Stored data

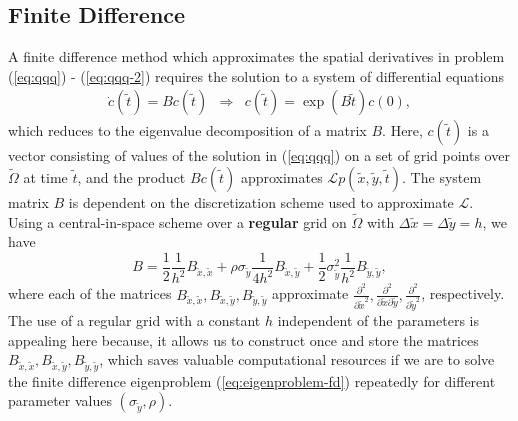 \subsection{Finite Difference} \label{sec:finite-difference} A finite
difference method which approximates the spatial derivatives in
problem (\ref{eq:qqq}) - (\ref{eq:qqq-2}) requires the solution to a
system of differential equations
\begin{align}
  \dot{c}(\tilde{t})= B c(\tilde{t}) &\Rightarrow& c(\tilde{t}) = \exp\left( B\tilde{t} \right)c(0) \label{eq:eigenproblem-fd},
\end{align}
which reduces to the eigenvalue decomposition of a matrix $B$. Here,
$c(\tilde{t})$ is a vector consisting of values of the solution in
(\ref{eq:qqq}) on a set of grid points over $\tilde{\Omega}$ at time
$\tilde{t}$, and the product $Bc(\tilde{t})$ approximates
$\mathcal{L}p(\tilde{x},\tilde{y},\tilde{t})$. The system matrix $B$
is dependent on the discretization scheme used to approximate
$\mathcal{L}$. Using a central-in-space scheme over a \textbf{regular}
grid on $\tilde{\Omega}$ with
$\Delta \tilde{x} = \Delta \tilde{y} = h$, we have
\[ B = \frac{1}{2} \frac{1}{h^2}B_{\tilde{x},\tilde{x}} +
  \rho\sigma_{\tilde{y}} \frac{1}{4h^2}B_{\tilde{x},\tilde{y}} + \frac{1}{2}\sigma_{\tilde{y}}^2
  \frac{1}{h^2}B_{\tilde{y},\tilde{y}},
\]
where each of the matrices
$B_{\tilde{x},\tilde{x}}, B_{\tilde{x},\tilde{y}},
B_{\tilde{y},\tilde{y}}$ approximate
$\frac{\partial^2}{\partial \tilde{x}^2}, \frac{\partial^2}{\partial
  \tilde{x} \partial \tilde{y}}, \frac{\partial^2}{\partial
  \tilde{y}^2}$, respectively.
The use of a regular grid with a constant $h$ independent of the
parameters is appealing here because, it allows us to construct once
and store the matrices
$B_{\tilde{x},\tilde{x}}, B_{\tilde{x},\tilde{y}},
B_{\tilde{y},\tilde{y}}$, which saves valuable computational resources
if we are to solve the finite difference eigenproblem
(\ref{eq:eigenproblem-fd}) repeatedly for different parameter values
$(\sigma_{\tilde{y}},\rho)$.

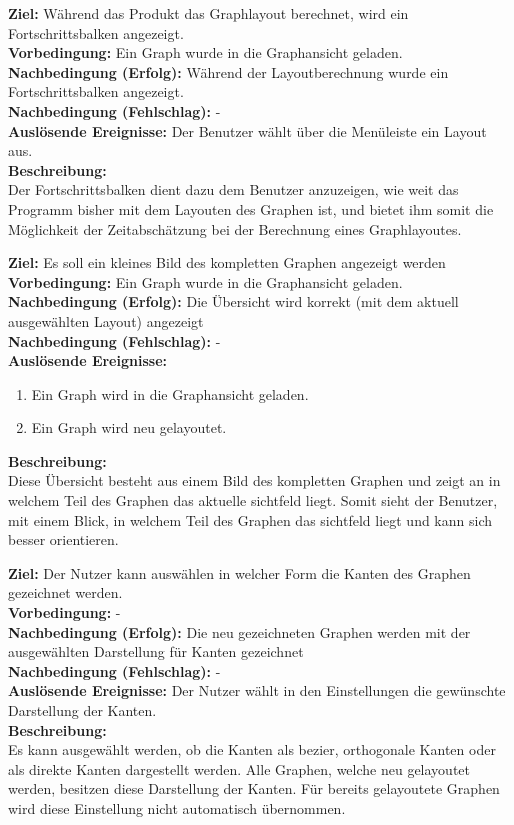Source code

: \label{fa:fortschritt}
\textbf{Ziel:} Während das Produkt das Graphlayout berechnet, wird ein Fortschrittsbalken angezeigt.\\
\textbf{Vorbedingung:} Ein Graph wurde in die Graphansicht geladen.\\
\textbf{Nachbedingung (Erfolg):} Während der Layoutberechnung wurde ein Fortschrittsbalken angezeigt.\\
\textbf{Nachbedingung (Fehlschlag):} -\\
\textbf{Auslösende Ereignisse:} Der Benutzer wählt über die Menüleiste ein Layout aus.\\
\textbf{Beschreibung:}\\
Der Fortschrittsbalken dient dazu dem Benutzer anzuzeigen, wie weit das Programm bisher mit dem Layouten des Graphen ist, und bietet ihm somit die Möglichkeit der Zeitabschätzung bei der Berechnung eines Graphlayoutes.

\label{fa:uebersicht}
\textbf{Ziel:} Es soll ein kleines Bild des kompletten Graphen angezeigt werden \\
\textbf{Vorbedingung:} Ein Graph wurde in die Graphansicht geladen.\\
\textbf{Nachbedingung (Erfolg):} Die Übersicht wird korrekt (mit dem aktuell ausgewählten Layout) angezeigt \\
\textbf{Nachbedingung (Fehlschlag):} -\\
\textbf{Auslösende Ereignisse:}
\begin{enumerate}[nolistsep, label=(\alph*)]
  \item Ein Graph wird in die Graphansicht geladen.
  \item Ein Graph wird neu gelayoutet.
\end{enumerate}
\textbf{Beschreibung:}\\
Diese Übersicht besteht aus einem Bild des kompletten Graphen und zeigt an in welchem Teil des Graphen das aktuelle \gls{sichtfeld} liegt. Somit sieht der Benutzer, mit einem Blick, in welchem Teil des Graphen das \gls{sichtfeld} liegt und kann sich besser orientieren.

\label{fa:darst-kanten}
\textbf{Ziel:} Der Nutzer kann auswählen in welcher Form die Kanten des Graphen gezeichnet werden. \\
\textbf{Vorbedingung:} -\\
\textbf{Nachbedingung (Erfolg):} Die neu gezeichneten Graphen werden mit der ausgewählten Darstellung für Kanten gezeichnet \\
\textbf{Nachbedingung (Fehlschlag):} -\\
\textbf{Auslösende Ereignisse:} Der Nutzer wählt in den Einstellungen die gewünschte Darstellung der Kanten.\\
\textbf{Beschreibung:}\\
Es kann ausgewählt werden, ob die Kanten als \gls{bezier}, orthogonale Kanten oder als direkte Kanten dargestellt werden. Alle Graphen, welche neu gelayoutet werden, besitzen diese Darstellung der Kanten. Für bereits gelayoutete Graphen wird diese Einstellung nicht automatisch übernommen.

*About this exercise*
Wherever a line in the records contains the word "gezeichnet", copy that line.

*Reply to the exercise*
\textbf{Ziel:} Der Nutzer kann auswählen in welcher Form die Kanten des Graphen gezeichnet werden. \\
\textbf{Nachbedingung (Erfolg):} Die neu gezeichneten Graphen werden mit der ausgewählten Darstellung für Kanten gezeichnet \\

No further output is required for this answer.